We are given the functions $f:A\rightarrow B$ and $g:B\rightarrow A$ with the property that $g\circ f=i_A$.
I have so far shown that $f$ is injective and $g$ is surjective. Now, I am stuck with trying to show that if $f$ is surjective, then $g$ is injective.
I think an easy approach to this question would be with a proof by contrapositive.
Help is really much appreciated.
Let $b_1,b_2\in B$ such that $g(b_1)=g(b_2)$, since $f$ is surjective we have:
$$ \exists\, a_1,a_2\in A \ \text{such that}\ f(a_1)=b_1 \ \ f(a_2)=b_2 $$
this implies that
$$ g(f(a_1))=g(b_1)=g(b_2)=g(f(a_2)) $$
so, since $\ g\circ f=id_{A}$ we have
$$ a_1=g(f(a_1))=g(f(a_2))=a_2 $$
so $a_1=a_2$ and finally
$$ b_1=f(a_1)=f(a_2)=b_2 $$
so $b_1=b_2$.
So far so good: from $g \circ f = i_A$, you can prove $f$ is injective and $g$ is surjective. Unfortunately, this doesn't necessarily imply $f \circ g = i_B$ (see my answer here).

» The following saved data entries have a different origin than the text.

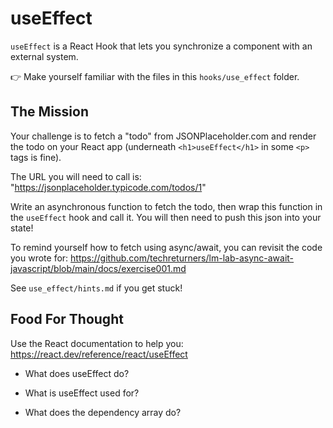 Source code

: # useEffect

`useEffect` is a React Hook that lets you synchronize a component with an external system.

👉 Make yourself familiar with the files in this `hooks/use_effect` folder.

## The Mission

Your challenge is to fetch a "todo" from JSONPlaceholder.com and render the todo on your React app (underneath `<h1>useEffect</h1>` in some `<p>` tags is fine).

The URL you will need to call is: "https://jsonplaceholder.typicode.com/todos/1"

Write an asynchronous function to fetch the todo, then wrap this function in the `useEffect` hook and call it. You will then need to push this json into your state!

To remind yourself how to fetch using async/await, you can revisit the code you wrote for: https://github.com/techreturners/lm-lab-async-await-javascript/blob/main/docs/exercise001.md

See `use_effect/hints.md` if you get stuck!

## Food For Thought

Use the React documentation to help you: https://react.dev/reference/react/useEffect

- What does useEffect do?

- What is useEffect used for?

- What does the dependency array do?

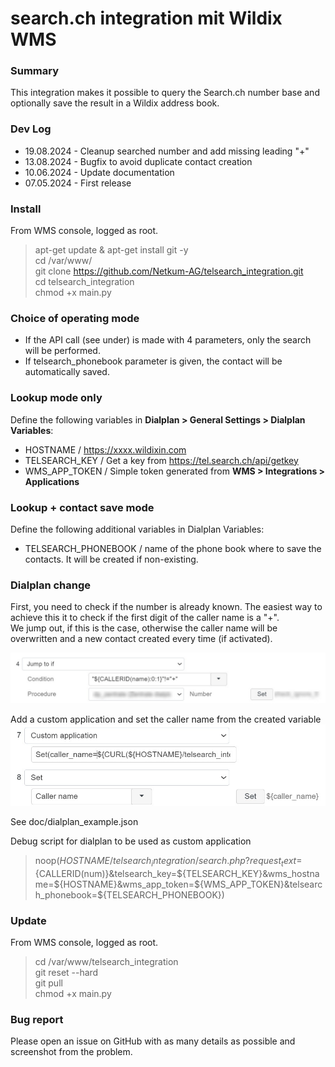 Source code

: # search.ch integration mit Wildix WMS

### Summary
This integration makes it possible to query the Search.ch number base and optionally save the result in a Wildix address book.

### Dev Log
- 19.08.2024 - Cleanup searched number and add missing leading "+"
- 13.08.2024 - Bugfix to avoid duplicate contact creation
- 10.06.2024 - Update documentation
- 07.05.2024 - First release

### Install

From WMS console, logged as root.

>apt-get update & apt-get install git -y  
cd /var/www/  
git clone https://github.com/Netkum-AG/telsearch_integration.git  
cd telsearch_integration  
chmod +x main.py  

### Choice of operating mode
- If the API call (see under) is made with 4 parameters, only the search will be performed.  
- If telsearch_phonebook parameter is given, the contact will be automatically saved.


### Lookup mode only
Define the following variables in **Dialplan > General Settings > Dialplan Variables**:
- HOSTNAME / https://xxxx.wildixin.com
- TELSEARCH_KEY / Get a key from https://tel.search.ch/api/getkey
- WMS_APP_TOKEN / Simple token generated from **WMS > Integrations > Applications**


### Lookup + contact save mode
Define the following additional variables in Dialplan Variables:
- TELSEARCH_PHONEBOOK / name of the phone book where to save the contacts. It will be created if non-existing.


### Dialplan change

First, you need to check if the number is already known. 
The easiest way to achieve this it to check if the first digit of the caller name is a "+".  
We jump out, if this is the case, otherwise the caller name will be overwritten and a new contact created every time (if activated).

![check_number.jpg](doc/check_number.jpg)

Add a custom application and set the caller name from the created variable  
![img.png](doc/caller_name.jpg)

See doc/dialplan_example.json

Debug script for dialplan to be used as custom application
>noop(${HOSTNAME}/telsearch_integration/search.php?request_text=${CALLERID(num)}&telsearch_key=${TELSEARCH_KEY}&wms_hostname=${HOSTNAME}&wms_app_token=${WMS_APP_TOKEN}&telsearch_phonebook=${TELSEARCH_PHONEBOOK})

### Update
From WMS console, logged as root.
>cd /var/www/telsearch_integration  
git reset --hard  
git pull  
chmod +x main.py  

### Bug report
Please open an issue on GitHub with as many details as possible and screenshot from the problem.
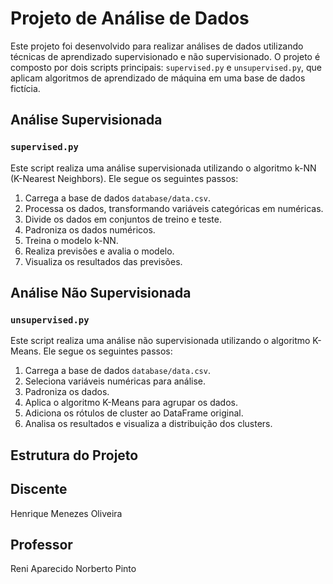 # Projeto de Análise de Dados

Este projeto foi desenvolvido para realizar análises de dados utilizando técnicas de aprendizado supervisionado e não supervisionado. O projeto é composto por dois scripts principais: `supervised.py` e `unsupervised.py`, que aplicam algoritmos de aprendizado de máquina em uma base de dados fictícia.

## Análise Supervisionada

### `supervised.py`
Este script realiza uma análise supervisionada utilizando o algoritmo k-NN (K-Nearest Neighbors). Ele segue os seguintes passos:
1. Carrega a base de dados `database/data.csv`.
2. Processa os dados, transformando variáveis categóricas em numéricas.
3. Divide os dados em conjuntos de treino e teste.
4. Padroniza os dados numéricos.
5. Treina o modelo k-NN.
6. Realiza previsões e avalia o modelo.
7. Visualiza os resultados das previsões.

## Análise Não Supervisionada

### `unsupervised.py`
Este script realiza uma análise não supervisionada utilizando o algoritmo K-Means. Ele segue os seguintes passos:
1. Carrega a base de dados `database/data.csv`.
2. Seleciona variáveis numéricas para análise.
3. Padroniza os dados.
4. Aplica o algoritmo K-Means para agrupar os dados.
5. Adiciona os rótulos de cluster ao DataFrame original.
6. Analisa os resultados e visualiza a distribuição dos clusters.

## Estrutura do Projeto

## Discente
Henrique Menezes Oliveira

## Professor
Reni Aparecido Norberto Pinto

Assuming $g \circ f = i_A$, then assuming $f$ is surjective or $g$ is injective will imply that $f$ or $g$ is invertible, and that each is the other's inverse. So no, you won't be able to prove these things without further assumption.
For example, is $A$ and/or $B$ finite with the same number of elements?